The application of a latae sententiae penalty requires no intervention by a judge. It falls therefore mainly to individual faithful who, if they have committed a crime for which a latae sententiae penalty is envisaged, must conscientiously assess the existence of some mitigating circumstance.

== Penalties in the 1983 Code of Canon Law ==

The censures that the 1983 Code of Canon Law envisages are excommunication, interdict, and suspension. Excommunication prohibits participation in certain forms of liturgical worship and church governance. Interdict involves the same liturgical restrictions as excommunication, but does not affect participation in church governance.

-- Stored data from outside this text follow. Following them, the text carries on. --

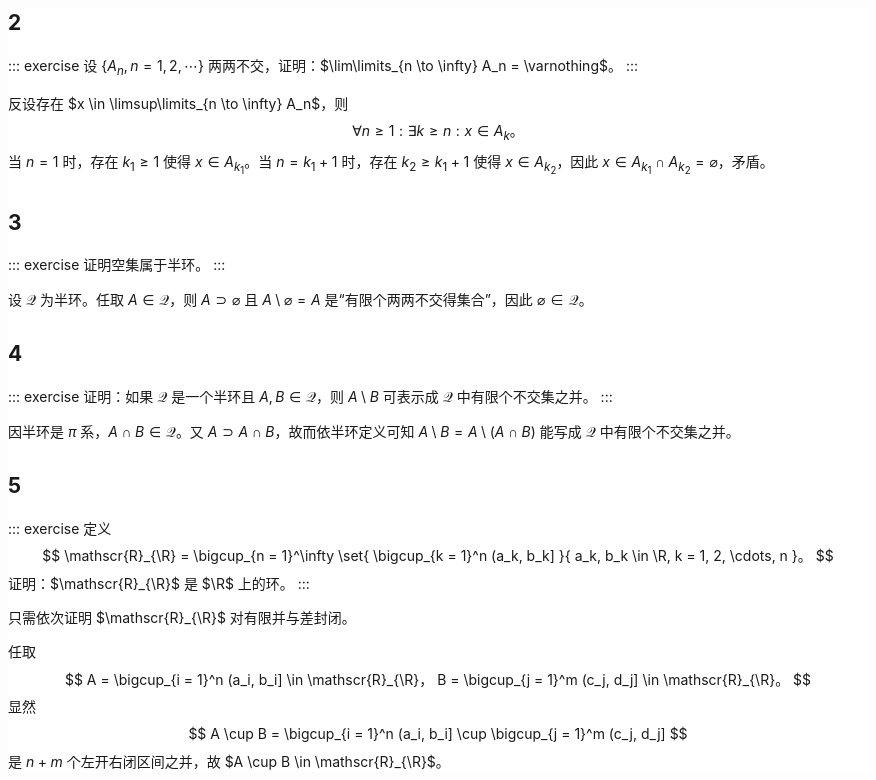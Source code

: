 ## 2

::: exercise
设 $\{ A_n, n = 1, 2, \cdots \}$ 两两不交，证明：$\lim\limits_{n \to \infty} A_n = \varnothing$。
:::

反设存在 $x \in \limsup\limits_{n \to \infty} A_n$，则
$$
  \forall n \ge 1 : \exists k \ge n : x \in A_k。
$$
当 $n = 1$ 时，存在 $k_1 \ge 1$ 使得 $x \in A_{k_1}$。当 $n = k_1 + 1$ 时，存在 $k_2 \ge k_1 + 1$ 使得 $x \in A_{k_2}$，因此 $x \in A_{k_1} \cap A_{k_2} = \varnothing$，矛盾。

## 3

::: exercise
证明空集属于半环。
:::

设 $\mathscr{Q}$ 为半环。任取 $A \in \mathscr{Q}$，则 $A \supset \varnothing$ 且 $A \setminus \varnothing = A$ 是“有限个两两不交得集合”，因此 $\varnothing \in \mathscr{Q}$。

## 4

::: exercise
证明：如果 $\mathscr{Q}$ 是一个半环且 $A, B \in \mathscr{Q}$，则 $A \setminus B$ 可表示成 $\mathscr{Q}$ 中有限个不交集之并。
:::

因半环是 $\pi$ 系，$A \cap B \in \mathscr{Q}$。又 $A \supset A \cap B$，故而依半环定义可知 $A \setminus B = A \setminus (A \cap B)$ 能写成 $\mathscr{Q}$ 中有限个不交集之并。

## 5

::: exercise
定义
$$
  \mathscr{R}_{\R} = \bigcup_{n = 1}^\infty \set{ \bigcup_{k = 1}^n (a_k, b_k] }{ a_k, b_k \in \R, k = 1, 2, \cdots, n }。
$$
证明：$\mathscr{R}_{\R}$ 是 $\R$ 上的环。
:::

只需依次证明 $\mathscr{R}_{\R}$ 对有限并与差封闭。

任取
$$
  A = \bigcup_{i = 1}^n (a_i, b_i] \in \mathscr{R}_{\R}，
  B = \bigcup_{j = 1}^m (c_j, d_j] \in \mathscr{R}_{\R}。
$$
显然
$$
  A \cup B = \bigcup_{i = 1}^n (a_i, b_i] \cup \bigcup_{j = 1}^m (c_j, d_j]
$$
是 $n + m$ 个左开右闭区间之并，故 $A \cup B \in \mathscr{R}_{\R}$。
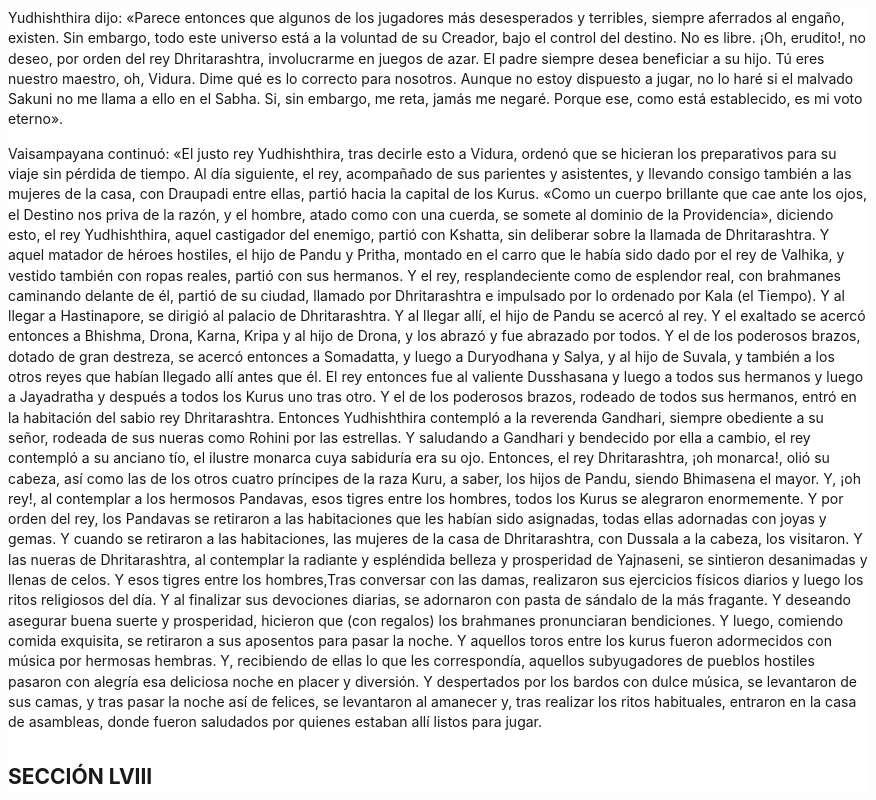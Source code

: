 Yudhishthira dijo: «Parece entonces que algunos de los jugadores más desesperados y terribles, siempre aferrados al engaño, existen. Sin embargo, todo este universo está a la voluntad de su Creador, bajo el control del destino. No es libre. ¡Oh, erudito!, no deseo, por orden del rey Dhritarashtra, involucrarme en juegos de azar. El padre siempre desea beneficiar a su hijo. Tú eres nuestro maestro, oh, Vidura. Dime qué es lo correcto para nosotros. Aunque no estoy dispuesto a jugar, no lo haré si el malvado Sakuni no me llama a ello en el Sabha. Si, sin embargo, me reta, jamás me negaré. Porque ese, como está establecido, es mi voto eterno».

Vaisampayana continuó: «El justo rey Yudhishthira, tras decirle esto a Vidura, ordenó que se hicieran los preparativos para su viaje sin pérdida de tiempo. Al día siguiente, el rey, acompañado de sus parientes y asistentes, y llevando consigo también a las mujeres de la casa, con Draupadi entre ellas, partió hacia la capital de los Kurus. «Como un cuerpo brillante que cae ante los ojos, el Destino nos priva de la razón, y el hombre, atado como con una cuerda, se somete al dominio de la Providencia», diciendo esto, el rey Yudhishthira, aquel castigador del enemigo, partió con Kshatta, sin deliberar sobre la llamada de Dhritarashtra. Y aquel matador de héroes hostiles, el hijo de Pandu y Pritha, montado en el carro que le había sido dado por el rey de Valhika, y vestido también con ropas reales, partió con sus hermanos. Y el rey, resplandeciente como de esplendor real, con brahmanes caminando delante de él, partió de su ciudad, llamado por Dhritarashtra e impulsado por lo ordenado por Kala (el Tiempo). Y al llegar a Hastinapore, se dirigió al palacio de Dhritarashtra. Y al llegar allí, el hijo de Pandu se acercó al rey. Y el exaltado se acercó entonces a Bhishma, Drona, Karna, Kripa y al hijo de Drona, y los abrazó y fue abrazado por todos. Y el de los poderosos brazos, dotado de gran destreza, se acercó entonces a Somadatta, y luego a Duryodhana y Salya, y al hijo de Suvala, y también a los otros reyes que habían llegado allí antes que él. El rey entonces fue al valiente Dusshasana y luego a todos sus hermanos y luego a Jayadratha y después a todos los Kurus uno tras otro. Y el de los poderosos brazos, rodeado de todos sus hermanos, entró en la habitación del sabio rey Dhritarashtra. Entonces Yudhishthira contempló a la reverenda Gandhari, siempre obediente a su señor, rodeada de sus nueras como Rohini por las estrellas. Y saludando a Gandhari y bendecido por ella a cambio, el rey contempló a su anciano tío, el ilustre monarca cuya sabiduría era su ojo. Entonces, el rey Dhritarashtra, ¡oh monarca!, olió su cabeza, así como las de los otros cuatro príncipes de la raza Kuru, a saber, los hijos de Pandu, siendo Bhimasena el mayor. Y, ¡oh rey!, al contemplar a los hermosos Pandavas, esos tigres entre los hombres, todos los Kurus se alegraron enormemente. Y por orden del rey, los Pandavas se retiraron a las habitaciones que les habían sido asignadas, todas ellas adornadas con joyas y gemas. Y cuando se retiraron a las habitaciones, las mujeres de la casa de Dhritarashtra, con Dussala a la cabeza, los visitaron. Y las nueras de Dhritarashtra, al contemplar la radiante y espléndida belleza y prosperidad de Yajnaseni, se sintieron desanimadas y llenas de celos. Y esos tigres entre los hombres,Tras conversar con las damas, realizaron sus ejercicios físicos diarios y luego los ritos religiosos del día. Y al finalizar sus devociones diarias, se adornaron con pasta de sándalo de la más fragante. Y deseando asegurar buena suerte y prosperidad, hicieron que (con regalos) los brahmanes pronunciaran bendiciones. Y luego, comiendo comida exquisita, se retiraron a sus aposentos para pasar la noche. Y aquellos toros entre los kurus fueron adormecidos con música por hermosas hembras. Y, recibiendo de ellas lo que les correspondía, aquellos subyugadores de pueblos hostiles pasaron con alegría esa deliciosa noche en placer y diversión. Y despertados por los bardos con dulce música, se levantaron de sus camas, y tras pasar la noche así de felices, se levantaron al amanecer y, tras realizar los ritos habituales, entraron en la casa de asambleas, donde fueron saludados por quienes estaban allí listos para jugar.


## SECCIÓN LVIII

Suspension, which affects only members of the clergy, prohibits certain acts by a cleric, whether the acts are of a religious character deriving from his ordination ("acts of the power of orders") or are exercises of his power of governance or of rights and functions attached to the office he holds.

=== Latae sententiae sanctions ===

==== Latae sententiae excommunications ====

Unless the excusing circumstances outlined in canons 1321–1330 exist, the 1983 Code of Canon Law (significantly updated in 2021) imposes latae sententiae excommunication on the following:
- an apostate from the faith, a heretic, or a schismatic;
- a person who throws away the consecrated Eucharistic species or takes and retains them for a sacrilegious purpose;
- a person who uses physical force against the pope;
- a person who attempts to confer a holy order on a woman, and the woman who attempts to receive it;
- a priest who absolves an accomplice in a sin against the sixth commandment of the Decalogue;
- a confessor who directly violates the sacramental seal of confession;
- a bishop who ordains someone a bishop without a papal mandate, and the person who receives the ordination from him;
- a person who procures an abortion (can. 1397 §2);
- accomplices without whose assistance a violation of a law prescribing latae sententiae excommunication would not have been committed.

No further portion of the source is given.